Por Matthew E. Levison, MD, Drexel University College of Medicine;Drexel University

As bactérias são organismos microscópicos unicelulares. Há milhares de tipos diferentes, e elas vivem em todos os ambientes concebíveis em todo o mundo. Elas vivem no solo, na água do mar e nas profundezas da crosta da Terra. Há relato de que algumas bactérias vivem até em dejetos radioativos. Algumas bactérias vivem no corpo das pessoas e animais, sobre a pele, nas vias respiratórias, na boca, no tubo digestivo e nos órgãos reprodutivos e no trato urinário, muitas vezes sem causar qualquer dano.

Apenas alguns tipos de bactérias causam doenças. Elas são chamadas de patógenos. Às vezes, bactérias que residem normalmente de forma não prejudicial no corpo causam doenças. As bactérias podem causar doença ao produzirem substâncias nocivas (toxinas), ao invadirem tecidos ou ambos.

Classificação

As bactérias podem ser classificadas de várias maneiras:

  • Nomes científicos: As bactérias, assim como outros seres vivos, são classificadas por gênero (com base em terem uma ou várias características similares) e, dentro do gênero, por espécie. O nome científico delas é por gênero seguido pela espécie (por exemplo, Clostridium botulinum). Dentro da espécie, há muitos tipos diferentes, chamados cepas. As cepas diferem na formação genética e nos componentes químicos. Às vezes, certos fármacos e vacinas são eficazes somente contra determinadas cepas.

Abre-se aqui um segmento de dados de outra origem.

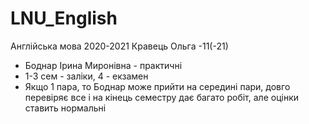 # LNU_English
Англійська мова 2020-2021 Кравець Ольга -11(-21)

- Боднар Ірина Миронівна - практичні
- 1-3 сем - заліки, 4 - екзамен
- Якщо 1 пара, то Боднар може прийти на середині пари, довго перевіряє все і на кінець семестру дає багато робіт, але оцінки ставить нормальні


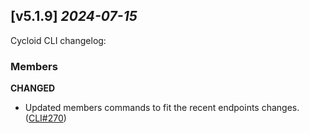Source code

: ## [v5.1.9] _2024-07-15_

Cycloid CLI changelog:

### Members
**CHANGED**
- Updated members commands to fit the recent endpoints changes.  ([CLI#270])


[CLI#270]: https://github.com/cycloidio/cycloid-cli/pull/270
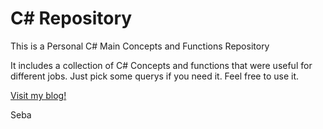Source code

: # C# Repository

This is a Personal C# Main Concepts and Functions Repository

It includes a collection of C# Concepts and functions that were useful for different jobs.
Just pick some querys if you need it. Feel free to use it.

[Visit my blog!](http://www.sebabocchio.com)

Seba
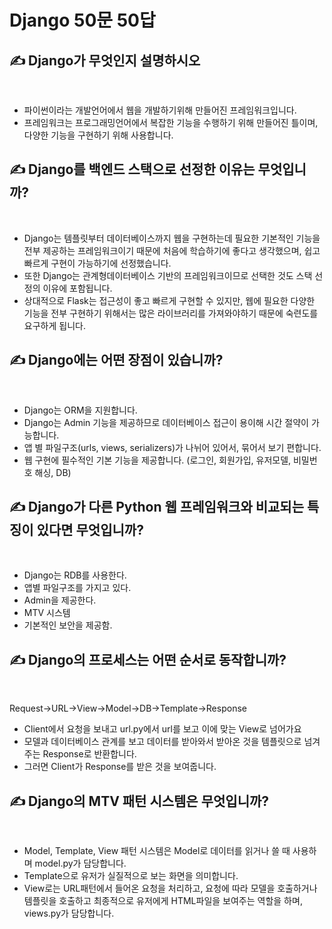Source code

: # Django 50문 50답
## ✍ Django가 무엇인지 설명하시오

<br>

- 파이썬이라는 개발언어에서 웹을 개발하기위해 만들어진 프레임워크입니다.
- 프레임워크는 프로그래밍언어에서 복잡한 기능을 수행하기 위해 만들어진 틀이며, 다양한 기능을 구현하기 위해 사용합니다.

## ✍ Django를 백엔드 스택으로 선정한 이유는 무엇입니까?

<br>

- Django는 템플릿부터 데이터베이스까지 웹을 구현하는데 필요한 기본적인 기능을 전부 제공하는 프레임워크이기 때문에 처음에 학습하기에 좋다고 생각했으며, 쉽고 빠르게 구현이 가능하기에 선정했습니다.
- 또한 Django는 관계형데이터베이스 기반의 프레임워크이므로 선택한 것도 스택 선정의 이유에 포함됩니다.
- 상대적으로 Flask는 접근성이 좋고 빠르게 구현할 수 있지만, 웹에 필요한 다양한 기능을 전부 구현하기 위해서는 많은 라이브러리를 가져와야하기 때문에 숙련도를 요구하게 됩니다.

## ✍ Django에는 어떤 장점이 있습니까?

<br>

- Django는 ORM을 지원합니다.
- Django는 Admin 기능을 제공하므로 데이터베이스 접근이 용이해 시간 절약이 가능합니다.
- 앱 별 파일구조(urls, views, serializers)가 나뉘어 있어서, 묶어서 보기 편합니다.
- 웹 구현에 필수적인 기본 기능을 제공합니다. (로그인, 회원가입, 유저모델, 비밀번호 해싱, DB)

## ✍ Django가 다른 Python 웹 프레임워크와 비교되는 특징이 있다면 무엇입니까?

<br>

- Django는 RDB를 사용한다. 
- 앱별 파일구조를 가지고 있다.
- Admin을 제공한다.
- MTV 시스템
- 기본적인 보안을 제공함.

## ✍ Django의 프로세스는 어떤 순서로 동작합니까?

<br>

Request→URL→View→Model→DB→Template→Response
- Client에서 요청을 보내고 url.py에서 url를 보고 이에 맞는 View로 넘어가요 
- 모델과 데이터베이스 관계를 보고 데이터를 받아와서 받아온 것을 템플릿으로 넘겨주는 Response로 반환합니다. 
- 그러면 Client가 Response를 받은 것을 보여줍니다.

## ✍ Django의 MTV 패턴 시스템은 무엇입니까?

<br>

- Model, Template, View 패턴 시스템은 Model로 데이터를 읽거나 쓸 때 사용하며 model.py가 담당합니다.
- Template으로 유저가 실질적으로 보는 화면을 의미합니다.
- View로는 URL패턴에서 들어온 요청을 처리하고, 요청에 따라 모델을 호출하거나 템플릿을 호출하고 최종적으로 유저에게 HTML파일을 보여주는 역할을 하며, views.py가 담당합니다.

  • Coloração: As bactérias podem ser classificadas por cor em que se transformam após certos produtos químicos (colorações) serem aplicados a elas. Uma coloração comumente usada é a coloração Gram. Algumas bactérias ficam com a coloração azul. Elas são chamadas de gram-positivas. Outras ficam com a coloração rosa. Elas são chamadas de gram-negativas. As bactérias gram-positivas e gram-negativas têm a coloração diferente porque suas paredes celulares são diferentes. Elas também causam tipos diferentes de infecções e tipos diferentes de antibióticos são eficazes contra elas.

  • Formas: Todas as bactérias podem ser classificadas como uma de três formas básicas: esferas (cocos), cilindros (bacilos) e espirais ou hélices (espiroquetas).

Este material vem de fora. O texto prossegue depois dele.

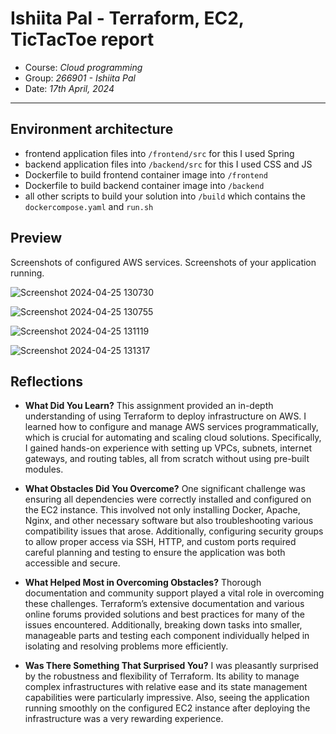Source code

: # Ishiita Pal - Terraform, EC2, TicTacToe report

- Course: *Cloud programming*
- Group: *266901 - Ishiita Pal*
- Date: *17th April, 2024*

_____________________________________________________________________________________________________________________________________________________________________________________________________________________________

## Environment architecture  
- frontend application files into `/frontend/src` for this I used Spring
- backend application files into `/backend/src` for this I used CSS and JS
- Dockerfile to build frontend container image into `/frontend`
- Dockerfile to build backend container image into `/backend`
- all other scripts to build your solution into `/build` which contains the ` dockercompose.yaml` and `run.sh`
 

## Preview

Screenshots of configured AWS services. Screenshots of your application running.

![Screenshot 2024-04-25 130730](https://github.com/pwr-cloudprogramming/a5-palishiita/assets/54171798/f9d9ec4a-48b8-4527-b60d-0d3f65fcd377)

![Screenshot 2024-04-25 130755](https://github.com/pwr-cloudprogramming/a5-palishiita/assets/54171798/5c734f87-7796-49be-852e-88c5284d765d)

![Screenshot 2024-04-25 131119](https://github.com/pwr-cloudprogramming/a5-palishiita/assets/54171798/a88889af-8ff6-4df6-84c4-3c5d6a0d5f8e)

![Screenshot 2024-04-25 131317](https://github.com/pwr-cloudprogramming/a5-palishiita/assets/54171798/0a0219c4-555f-4a8e-a020-36f3c4750f6a)


## Reflections

- **What Did You Learn?**
This assignment provided an in-depth understanding of using Terraform to deploy infrastructure on AWS. I learned how to configure and manage AWS services programmatically, which is crucial for automating and scaling cloud solutions. Specifically, I gained hands-on experience with setting up VPCs, subnets, internet gateways, and routing tables, all from scratch without using pre-built modules.

- **What Obstacles Did You Overcome?**
One significant challenge was ensuring all dependencies were correctly installed and configured on the EC2 instance. This involved not only installing Docker, Apache, Nginx, and other necessary software but also troubleshooting various compatibility issues that arose. Additionally, configuring security groups to allow proper access via SSH, HTTP, and custom ports required careful planning and testing to ensure the application was both accessible and secure.

- **What Helped Most in Overcoming Obstacles?**
Thorough documentation and community support played a vital role in overcoming these challenges. Terraform’s extensive documentation and various online forums provided solutions and best practices for many of the issues encountered. Additionally, breaking down tasks into smaller, manageable parts and testing each component individually helped in isolating and resolving problems more efficiently.

- **Was There Something That Surprised You?**
I was pleasantly surprised by the robustness and flexibility of Terraform. Its ability to manage complex infrastructures with relative ease and its state management capabilities were particularly impressive. Also, seeing the application running smoothly on the configured EC2 instance after deploying the infrastructure was a very rewarding experience.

  • Necessidade de oxigênio: As bactérias são também classificadas pela necessidade que têm do oxigênio para viver e crescer. Aquelas que precisam de oxigênio são chamadas de aeróbicas. Aquelas que têm dificuldade de viver ou crescer quando há oxigênio são chamadas de anaeróbicas. Algumas bactérias, chamadas bactérias facultativas, podem viver e crescer com ou sem a presença de oxigênio.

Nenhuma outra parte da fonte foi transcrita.